_The task_:
All that is needed is an exact copy of the lines from the beginning of the data below through the line containing "# Reading and Writing Files", minus the pictures.

▼

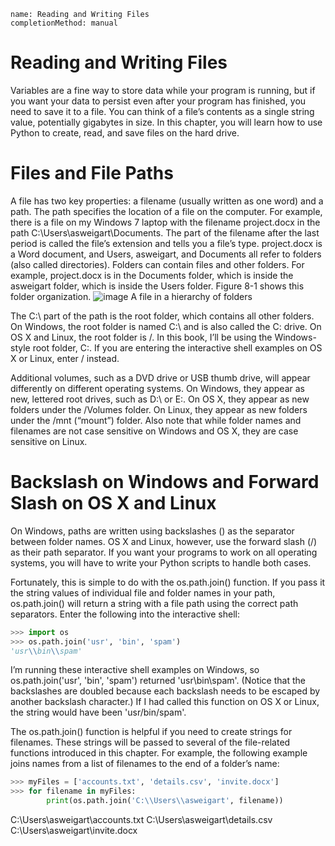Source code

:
 ```ngMeta
name: Reading and Writing Files
completionMethod: manual
```
# Reading and Writing Files
Variables are a fine way to store data while your program is running, but if you want your data to persist even after your program has finished, you need to save it to a file. You can think of a file’s contents as a single string value, potentially gigabytes in size. In this chapter, you will learn how to use Python to create, read, and save files on the hard drive.

# Files and File Paths
A file has two key properties: a filename (usually written as one word) and a path. The path specifies the location of a file on the computer. For example, there is a file on my Windows 7 laptop with the filename project.docx in the path C:\Users\asweigart\Documents. The part of the filename after the last period is called the file’s extension and tells you a file’s type. project.docx is a Word document, and Users, asweigart, and Documents all refer to folders (also called directories). Folders can contain files and other folders. For example, project.docx is in the Documents folder, which is inside the asweigart folder, which is inside the Users folder. Figure 8-1 shows this folder organization.
![image](assets/000027.jpg)
A file in a hierarchy of folders

The C:\ part of the path is the root folder, which contains all other folders. On Windows, the root folder is named C:\ and is also called the C: drive. On OS X and Linux, the root folder is /. In this book, I’ll be using the Windows-style root folder, C:\. If you are entering the interactive shell examples on OS X or Linux, enter / instead.

Additional volumes, such as a DVD drive or USB thumb drive, will appear differently on different operating systems. On Windows, they appear as new, lettered root drives, such as D:\ or E:\. On OS X, they appear as new folders under the /Volumes folder. On Linux, they appear as new folders under the /mnt (“mount”) folder. Also note that while folder names and filenames are not case sensitive on Windows and OS X, they are case sensitive on Linux.

# Backslash on Windows and Forward Slash on OS X and Linux
On Windows, paths are written using backslashes (\) as the separator between folder names. OS X and Linux, however, use the forward slash (/) as their path separator. If you want your programs to work on all operating systems, you will have to write your Python scripts to handle both cases.

Fortunately, this is simple to do with the os.path.join() function. If you pass it the string values of individual file and folder names in your path, os.path.join() will return a string with a file path using the correct path separators. Enter the following into the interactive shell:

```python
>>> import os
>>> os.path.join('usr', 'bin', 'spam')
'usr\\bin\\spam'
```
I’m running these interactive shell examples on Windows, so os.path.join('usr', 'bin', 'spam') returned 'usr\\bin\\spam'. (Notice that the backslashes are doubled because each backslash needs to be escaped by another backslash character.) If I had called this function on OS X or Linux, the string would have been 'usr/bin/spam'.

The os.path.join() function is helpful if you need to create strings for filenames. These strings will be passed to several of the file-related functions introduced in this chapter. For example, the following example joins names from a list of filenames to the end of a folder’s name:

```python
>>> myFiles = ['accounts.txt', 'details.csv', 'invite.docx']
>>> for filename in myFiles:
        print(os.path.join('C:\\Users\\asweigart', filename))
```
C:\Users\asweigart\accounts.txt
C:\Users\asweigart\details.csv
C:\Users\asweigart\invite.docx
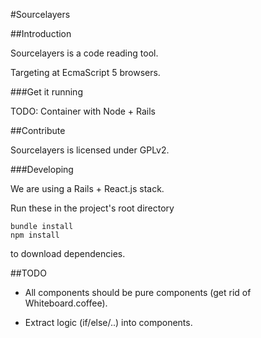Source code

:#Sourcelayers

##Introduction

Sourcelayers is a code reading tool.

Targeting at EcmaScript 5 browsers.

###Get it running

TODO: Container with Node + Rails

##Contribute

Sourcelayers is licensed under GPLv2. 

###Developing

We are using a Rails + React.js stack.

Run these in the project's root directory

```
bundle install
npm install
```

to download dependencies.

##TODO

- All components should be pure components (get rid of Whiteboard.coffee).

- Extract logic (if/else/..) into components.

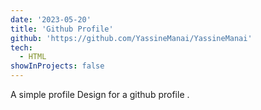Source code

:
```yaml
---
date: '2023-05-20'
title: 'Github Profile'
github: 'https://github.com/YassineManai/YassineManai'
tech:
  - HTML
showInProjects: false
---
```


A simple profile Design for a github profile
.
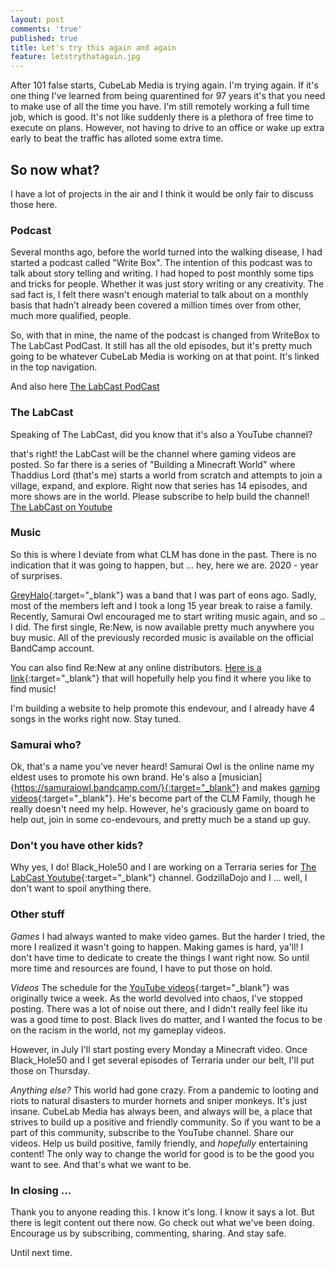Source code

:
 ```yaml
---
layout: post
comments: 'true'
published: true
title: Let's try this again and again
feature: letstrythatagain.jpg
---
```


After 101 false starts, CubeLab Media is trying again. I'm trying again. If it's one thing I've learned from being quarentined for 97 years it's that you need to make use of all the time you have. I'm still remotely working a full time job, which is good. It's not like suddenly there is a plethora of free time to execute on plans. However, not having to drive to an office or wake up extra early to beat the traffic has alloted some extra time.

## So now what?

I have a lot of projects in the air and I think it would be only fair to discuss those here.

### Podcast

Several months ago, before the world turned into the walking disease, I had started a podcast called "Write Box". The intention of this podcast was to talk about story telling and writing. I had hoped to post monthly some tips and  tricks for people. Whether it was just story writing or any creativity. The sad fact is, I felt there wasn't enough material to talk about on a monthly basis that hadn't already been covered a million times over from other, much more qualified, people. 

So, with that in mine, the name of the podcast is changed from WriteBox to The LabCast PodCast. It still has all the old episodes, but it's pretty much going to be whatever CubeLab Media is working on at that point. It's linked in the top navigation.

And also here [The LabCast PodCast](https://anchor.fm/thelabcast)

### The LabCast

Speaking of The LabCast, did you know that it's also a YouTube channel?

that's right! the LabCast will be the channel where gaming videos are posted. So far there is a series of "Building a Minecraft World" where Thaddius Lord (that's me) starts a world from scratch and attempts to join a village, expand, and explore. Right now that series has 14 episodes, and more shows are in the world. Please subscribe to help build the channel! [The LabCast on Youtube](https://www.youtube.com/channel/UCYSbcyKZzInT2A-QbMVY3lw)

### Music

So this is where I deviate from what CLM has done in the past. There is no indication that it was going to happen, but ... hey, here we are. 2020 - year of surprises.

[GreyHalo](https://greyhalo.bandcamp.com/){:target="_blank"} was a band that I was part of eons ago. Sadly, most of the members left and I took a long 15 year break to raise a family. Recently, Samurai Owl encouraged me to start writing music again, and so .. I did. The first single, Re:New, is now available pretty much anywhere you buy music. All of the previously recorded music is available on the official BandCamp account.

You can also find Re:New at any online distributors. [Here is a link](https://distrokid.com/hyperfollow/greyhalo/renew){:target="_blank"} that will hopefully help you find it where you like to find music! 

I'm building a website to help promote this endevour, and I already have 4 songs in the works right now. Stay tuned.

### Samurai who?

Ok, that's a name you've never heard! Samurai Owl is the online name my eldest uses to promote his own brand. He's also a [musician]{https://samuraiowl.bandcamp.com/}{:target="_blank"} and makes [gaming videos](https://www.youtube.com/channel/UCyK0IxH_ZJEcmXJOnN-iF3A){:target="_blank"}. He's become part of the CLM Family, though he really doesn't need my help. However, he's graciously game on board to help out, join in some co-endevours, and pretty much be a stand up guy.

### Don't you have other kids?

Why yes, I do! Black_Hole50 and I are working on a Terraria series for [The LabCast Youtube](https://www.youtube.com/channel/UCYSbcyKZzInT2A-QbMVY3lw){:target="_blank"} channel. GodzillaDojo and I ... well, I don't want to spoil anything there. 

### Other stuff

*Games*
I had always wanted to make video games. But the harder I tried, the more I realized it wasn't going to happen. Making games is hard, ya'll! I don't have time to dedicate to create the things I want right now. So until more time and resources are found, I have to put those on hold. 

*Videos*
The schedule for the [YouTube videos](https://www.youtube.com/channel/UCYSbcyKZzInT2A-QbMVY3lw){:target="_blank"} was originally twice a week. As the world devolved into chaos, I've stopped posting. There was a lot of noise out there, and I didn't really feel like itu was a good time to post. Black lives do matter, and I wanted the focus to be on the racism in the world, not my gameplay videos.

However, in July I'll start posting every Monday a Minecraft video. Once Black_Hole50 and I get several episodes of Terraria under our belt, I'll put those on Thursday. 

*Anything else?*
This world had gone crazy. From a pandemic to looting and riots to natural disasters to murder hornets and sniper monkeys. It's just insane. CubeLab Media has always been, and always will be, a place that strives to build up a positive and friendly community. So if you want to be a part of this community, subscribe to the YouTube channel. Share our videos. Help us build positive, family friendly, and _hopefully_ entertaining content! The only way to change the world for good is to be the good you want to see. And that's what we want to be.

### In closing ...

Thank you to anyone reading this. I know it's long. I know it says a lot. But there is legit content out there now. Go check out what we've been doing. Encourage us by subscribing, commenting, sharing. And stay safe. 

Until next time.
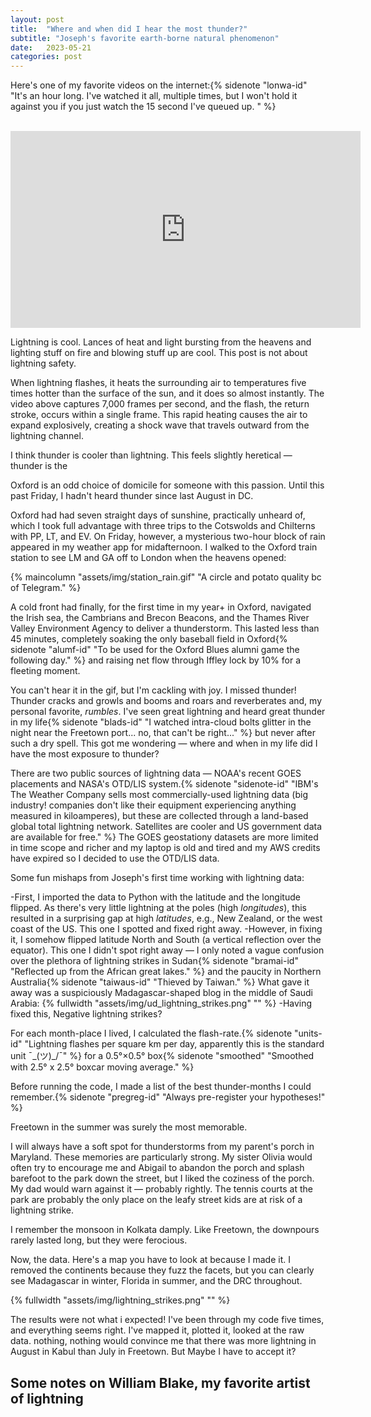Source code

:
 ```yaml
---
layout: post
title:  "Where and when did I hear the most thunder?"
subtitle: "Joseph's favorite earth-borne natural phenomenon"
date:   2023-05-21
categories: post
---
```


Here's one of my favorite videos on the internet:{% sidenote "lonwa-id" "It's an hour long. I've watched it all, multiple times, but I won't hold it against you if you just watch the 15 second I've queued up. " %}

<br>

<iframe width="560" height="315" src="https://www.youtube.com/embed/2QRjwEYr9E8?start=1016" title="YouTube video player" frameborder="0" allow="accelerometer; autoplay; clipboard-write; encrypted-media; gyroscope; picture-in-picture; web-share" allowfullscreen></iframe>

<br> 

Lightning is cool. Lances of heat and light bursting from the heavens and lighting stuff on fire and blowing stuff up are cool. This post is not about lightning safety. 

When lightning flashes, it heats the surrounding air to temperatures five times hotter than the surface of the sun, and it does so almost instantly. The video above captures 7,000 frames per second, and the flash, the return stroke, occurs within a single frame. This rapid heating causes the air to expand explosively, creating a shock wave that travels outward from the lightning channel. 

I think thunder is cooler than lightning. This feels slightly heretical — thunder is the 

Oxford is an odd choice of domicile for someone with this passion. Until this past Friday, I hadn't heard thunder since last August in DC. 

Oxford had had seven straight days of sunshine, practically unheard of, which I took full advantage with three trips to the Cotswolds and Chilterns with PP, LT, and EV. On Friday, however, a mysterious two-hour block of rain appeared in my weather app for midafternoon. I walked to the Oxford train station to see LM and GA off to London when the heavens opened: 

{% maincolumn "assets/img/station_rain.gif" "A circle and potato quality bc of Telegram." %}

A cold front had finally, for the first time in my year+ in Oxford, navigated the Irish sea, the Cambrians and Brecon Beacons, and the Thames River Valley Environment Agency to deliver a thunderstorm. This lasted less than 45 minutes, completely soaking the only baseball field in Oxford{% sidenote "alumf-id" "To be used for the Oxford Blues alumni game the following day." %} and raising net flow through Iffley lock by 10% for a fleeting moment. 

You can't hear it in the gif, but I'm cackling with joy. I missed thunder! Thunder cracks and growls and booms and roars and reverberates and, my personal favorite, *rumbles*. I've seen great lightning and heard great thunder in my life{% sidenote "blads-id" "I watched intra-cloud bolts glitter in the night near the Freetown port... no, that can't be right..." %} but never after such a dry spell. This got me wondering — where and when in my life did I have the most exposure to thunder? 

There are two public sources of lightning data — NOAA's recent GOES placements and NASA's OTD/LIS system.{% sidenote "sidenote-id" "IBM's The Weather Company sells most commercially-used lightning data (big industry! companies don't like their equipment experiencing anything measured in kiloamperes), but these are collected through a land-based global total lightning network. Satellites are cooler and US government data are available for free." %} The GOES geostationy datasets are more limited in time scope and richer and my laptop is old and tired and my AWS credits have expired so I decided to use the OTD/LIS data.

Some fun mishaps from Joseph's first time working with lightning data:  

-First, I imported the data to Python with the latitude and the longitude flipped. As there's very little lightning at the poles (high *longitudes*), this resulted in a surprising gap at high *latitudes*, e.g., New Zealand, or the west coast of the US. This one I spotted and fixed right away. 
-However, in fixing it, I somehow flipped latitude North and South (a vertical reflection over the equator). This one I didn't spot right away — I only noted a vague confusion over the plethora of lightning strikes in Sudan{% sidenote "bramai-id" "Reflected up from the African great lakes." %} and the paucity in Northern Australia{% sidenote "taiwaus-id" "Thieved by Taiwan." %} What gave it away was a suspiciously Madagascar-shaped blog in the middle of Saudi Arabia:
{% fullwidth "assets/img/ud_lightning_strikes.png" "" %}
-Having fixed this, Negative lightning strikes? 

For each month-place I lived, I calculated the flash-rate.{% sidenote "units-id" "Lightning flashes per square km per day, apparently this is the standard unit ¯\_(ツ)_/¯" %} for a 0.5°×0.5° box{% sidenote "smoothed" "Smoothed with 2.5° x 2.5° boxcar moving average." %}

Before running the code, I made a list of the best thunder-months I could remember.{% sidenote "pregreg-id" "Always pre-register your hypotheses!" %} 

Freetown in the summer was surely the most memorable. 

I will always have a soft spot for thunderstorms from my parent's porch in Maryland. These memories are particularly strong. My sister Olivia would often try to encourage me and Abigail to abandon the porch and splash barefoot to the park down the street, but I liked the coziness of the porch. My dad would warn against it — probably rightly. The tennis courts at the park are probably the only place on the leafy street kids are at risk of a lightning strike. 

I remember the monsoon in Kolkata damply. Like Freetown, the downpours rarely lasted long, but they were ferocious. 

Now, the data. Here's a map you have to look at because I made it. I removed the continents because they fuzz the facets, but you can clearly see Madagascar in winter, Florida in summer, and the DRC throughout. 

{% fullwidth "assets/img/lightning_strikes.png" "" %}

The results were not what i expected! I've been through my code five times, and everything seems right. I've mapped it, plotted it, looked at the raw data. nothing, nothing would convince me that there was more lightning in August in Kabul than July in Freetown. But Maybe I have to accept it?


## Some notes on William Blake, my favorite artist of lightning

▲

_Response_:
Source code

:
 ```ngMeta
name: Reading and Writing Files
completionMethod: manual
```
# Reading and Writing Files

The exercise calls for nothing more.